Zu 2: Das Zwischenahner Meer ist nach dem derzeitigen Kenntnisstand nach wie vor ein Vogelrastgebiet von hohem Rang.

Zu 3: Die Aussage von Staatssekretär Dr. Eberl trifft zu. Seit Anfang der 90er-Jahre ist bei vielen Vogelarten zu beobachten, dass sie zunehmend ihre Scheu verlieren und sogar verstädtern. Dieses Phänomen ist weltweit überall dort zu beobachten, wo Vögel, aber auch Säugetiere, z. B. in Nationalparken über längere Zeit vom Menschen nicht direkt verfolgt werden. Die Tiere sind dann in der Lage, sich in ihrem Verhalten entsprechend anzupassen und verringern die Fluchtdistanz zum Menschen bzw. zu Land- und Wasserfahrzeugen.

Zu 4: Ja. Die Methode, die tatsächliche Reaktion der Vögel auf den Schifffahrtsverkehr vom Schiff aus zu erforschen, ist theoretischen Schlussfolgerungen, die aus Literaturangaben gezogen werden, wissenschaftlich überlegen.

Zu 5: Die Staatliche Vogelschutzwarte im künftigen Landesbetrieb für Wasserwirtschaft, Küsten- und Naturschutz soll die Auswertung der vom Schiff aus gewonnenen wissenschaftlichen Erkenntnisse begutachten.

Zu 6: Die Reederei Ekkenga wird nach dem derzeitigen Kenntnisstand der Landesregierung jedes Wochenende zunächst zwei und ab Januar drei regelmäßige Fahrten über das Zwischenahner Meer anbieten. Zusätzliche Angebote sind darüber hinaus für Sonn- und Feiertage vorgesehen.
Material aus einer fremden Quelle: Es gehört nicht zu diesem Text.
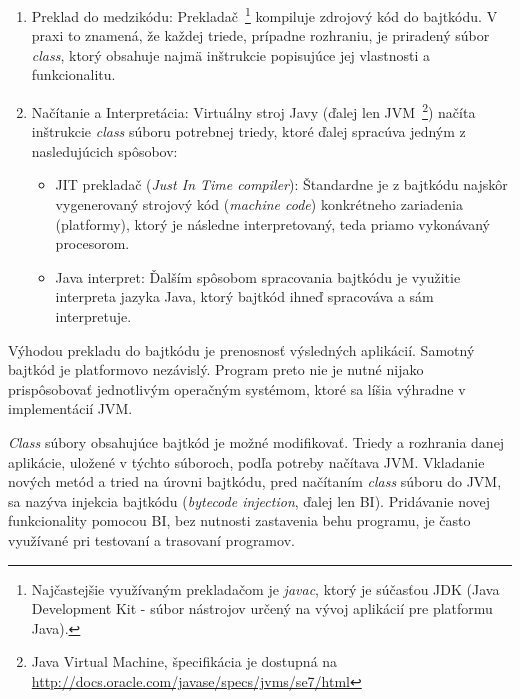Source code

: \documentclass[11pt,final,oneside]{fithesis}
\begin{document}
\begin{enumerate}
\item Preklad do medzikódu: Prekladač~\footnote{Najčastejšie využívaným
prekladačom je \textit{javac}, ktorý je súčasťou JDK (Java Development
Kit - súbor nástrojov určený na vývoj aplikácií pre platformu Java).}
kompiluje zdrojový kód do bajtkódu. V praxi to znamená, že každej triede, 
prípadne rozhraniu, je priradený súbor \textit{class}, ktorý obsahuje najmä 
inštrukcie popisujúce jej vlastnosti a funkcionalitu. 
\item Načítanie a Interpretácia: Virtuálny
stroj Javy (ďalej len JVM~\footnote{Java Virtual Machine, špecifikácia je
dostupná na \url{http://docs.oracle.com/javase/specs/jvms/se7/html}}) načíta
inštrukcie \textit{class} súboru potrebnej triedy, ktoré ďalej spracúva jedným
z nasledujúcich spôsobov:

\begin{itemize}
\item JIT prekladač (\textit{Just In Time compiler}): Štandardne je z
bajtkódu najskôr vygenerovaný strojový kód (\textit{machine code}) konkrétneho
zariadenia (platformy), ktorý je následne interpretovaný, teda priamo 
vykonávaný procesorom.
\item Java interpret: Ďalším spôsobom spracovania bajtkódu je
využitie interpreta jazyka Java, ktorý bajtkód ihneď spracováva a sám
interpretuje.
\end{itemize}
\end{enumerate}

Výhodou prekladu do bajtkódu je prenosnosť výsledných aplikácií.
Samotný bajtkód je platformovo nezávislý. Program preto nie je nutné nijako
prispôsobovať jednotlivým operačným systémom, ktoré sa líšia výhradne v 
implementácií JVM.

\textit{Class} súbory obsahujúce bajtkód je možné modifikovať.
Triedy a rozhrania danej aplikácie, uložené v týchto súboroch, podľa 
potreby načítava JVM. Vkladanie nových metód a tried na úrovni bajtkódu, pred
načítaním \textit{class} súboru do JVM, sa nazýva injekcia bajtkódu
(\textit{bytecode injection}, ďalej len BI). Pridávanie novej funkcionality
pomocou BI, bez nutnosti zastavenia behu programu, je často využívané pri
testovaní a trasovaní programov.
\end{document}
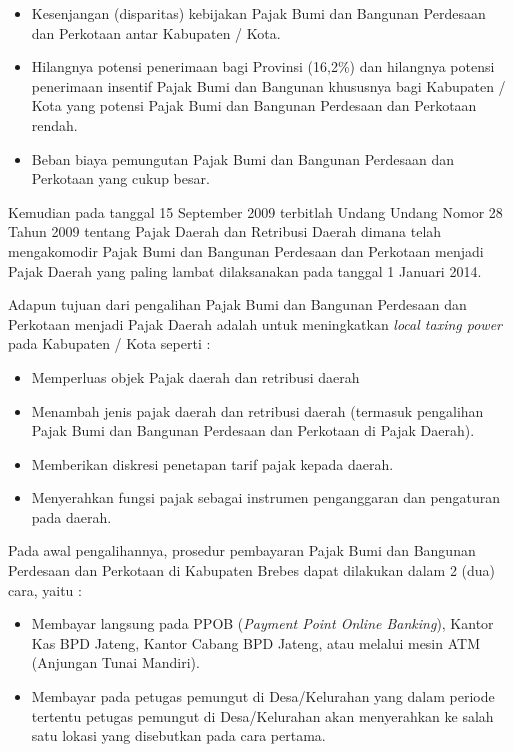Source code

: \documentclass[pdftex,12pt, oneside]{article}
\begin{document}
\begin{itemize}
	\item Kesenjangan (disparitas) kebijakan Pajak Bumi dan Bangunan Perdesaan dan Perkotaan antar Kabupaten / Kota.
	\item Hilangnya potensi penerimaan bagi Provinsi (16,2\%) dan hilangnya potensi penerimaan insentif Pajak Bumi dan Bangunan khususnya bagi Kabupaten / Kota yang potensi Pajak Bumi dan Bangunan Perdesaan dan Perkotaan rendah.
	\item Beban biaya pemungutan Pajak Bumi dan Bangunan Perdesaan dan Perkotaan yang cukup besar.
\end{itemize}

Kemudian pada tanggal 15 September 2009 terbitlah Undang Undang Nomor 28 Tahun 2009 tentang Pajak Daerah dan Retribusi Daerah dimana telah mengakomodir Pajak Bumi dan Bangunan Perdesaan dan Perkotaan menjadi Pajak Daerah yang paling lambat dilaksanakan pada tanggal 1 Januari 2014. 

Adapun tujuan dari pengalihan Pajak Bumi dan Bangunan Perdesaan dan Perkotaan menjadi Pajak Daerah adalah untuk meningkatkan \textit{local taxing power} pada Kabupaten / Kota seperti :

\begin{itemize}
	\item Memperluas objek Pajak daerah dan retribusi daerah
	\item Menambah jenis pajak daerah dan retribusi daerah (termasuk pengalihan Pajak Bumi dan Bangunan Perdesaan dan Perkotaan di Pajak Daerah).
	\item Memberikan diskresi penetapan tarif pajak kepada daerah.
	\item Menyerahkan fungsi pajak sebagai instrumen penganggaran dan pengaturan pada daerah.
\end{itemize}

Pada awal pengalihannya, prosedur pembayaran Pajak Bumi dan Bangunan Perdesaan dan Perkotaan di Kabupaten Brebes dapat dilakukan dalam 2 (dua) cara, yaitu : 

\begin{itemize}
	\item Membayar langsung pada PPOB (\textit{Payment Point Online Banking}), Kantor Kas BPD Jateng, Kantor Cabang BPD Jateng, atau melalui mesin ATM (Anjungan Tunai Mandiri).
	\item Membayar pada petugas pemungut di Desa/Kelurahan yang dalam periode tertentu petugas pemungut di Desa/Kelurahan akan menyerahkan ke salah satu lokasi yang disebutkan pada cara pertama.
\end{itemize}
\end{document}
Zu 7: Die Landesregierung geht davon aus, dass die Wiederaufnahme des Winterfahrbetriebs einen wirtschaftsbelebenden Faktor für die Region darstellt. Dies gilt insbesondere für den Wettbewerb, den die Landesregierung nicht für einen Verdrängungswettbewerb hält, sondern als eine Attraktivitätssteigerung ansieht. Da die Landesregierung hierfür keine Fördermittel einsetzt, handelt es sich hierbei um den erwünschten Fall der Wirtschaftsförderung durch Deregulierung. Ob es sich dabei um eine nennenswerte Belebung handelt, entscheidet die Wirtschaft vor Ort. Die Landesregierung gibt ihr hierzu die entsprechenden Möglichkeiten.